Your assignment
Would you repeat the listing below verbatim and drop the images?

----

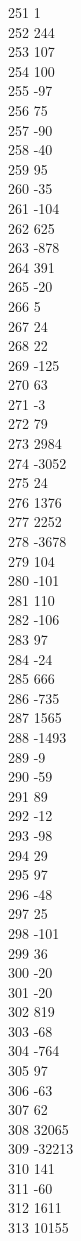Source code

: { 251	1 \\
 252	244 \\
 253	107 \\
 254	100 \\
 255	-97 \\
 256	75 \\
 257	-90 \\
 258	-40 \\
 259	95 \\
 260	-35 \\
 261	-104 \\
 262	625 \\
 263	-878 \\
 264	391 \\
 265	-20 \\
 266	5 \\
 267	24 \\
 268	22 \\
 269	-125 \\
 270	63 \\
 271	-3 \\
 272	79 \\
 273	2984 \\
 274	-3052 \\
 275	24 \\
 276	1376 \\
 277	2252 \\
 278	-3678 \\
 279	104 \\
 280	-101 \\
 281	110 \\
 282	-106 \\
 283	97 \\
 284	-24 \\
 285	666 \\
 286	-735 \\
 287	1565 \\
 288	-1493 \\
 289	-9 \\
 290	-59 \\
 291	89 \\
 292	-12 \\
 293	-98 \\
 294	29 \\
 295	97 \\
 296	-48 \\
 297	25 \\
 298	-101 \\
 299	36 \\
 300	-20 \\
 301	-20 \\
 302	819 \\
 303	-68 \\
 304	-764 \\
 305	97 \\
 306	-63 \\
 307	62 \\
 308	32065 \\
 309	-32213 \\
 310	141 \\
 311	-60 \\
 312	1611 \\
 313	10155 \\
}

----

Response area
Source code

: { 251	1 \\
 252	244 \\
 253	107 \\
 254	100 \\
 255	-97 \\
 256	75 \\
 257	-90 \\
 258	-40 \\
 259	95 \\
 260	-35 \\
 261	-104 \\
 262	625 \\
 263	-878 \\
 264	391 \\
 265	-20 \\
 266	5 \\
 267	24 \\
 268	22 \\
 269	-125 \\
 270	63 \\
 271	-3 \\
 272	79 \\
 273	2984 \\
 274	-3052 \\
 275	24 \\
 276	1376 \\
 277	2252 \\
 278	-3678 \\
 279	104 \\
 280	-101 \\
 281	110 \\
 282	-106 \\
 283	97 \\
 284	-24 \\
 285	666 \\
 286	-735 \\
 287	1565 \\
 288	-1493 \\
 289	-9 \\
 290	-59 \\
 291	89 \\
 292	-12 \\
 293	-98 \\
 294	29 \\
 295	97 \\
 296	-48 \\
 297	25 \\
 298	-101 \\
 299	36 \\
 300	-20 \\
 301	-20 \\
 302	819 \\
 303	-68 \\
 304	-764 \\
 305	97 \\
 306	-63 \\
 307	62 \\
 308	32065 \\
 309	-32213 \\
 310	141 \\
 311	-60 \\
 312	1611 \\
 313	10155 \\
}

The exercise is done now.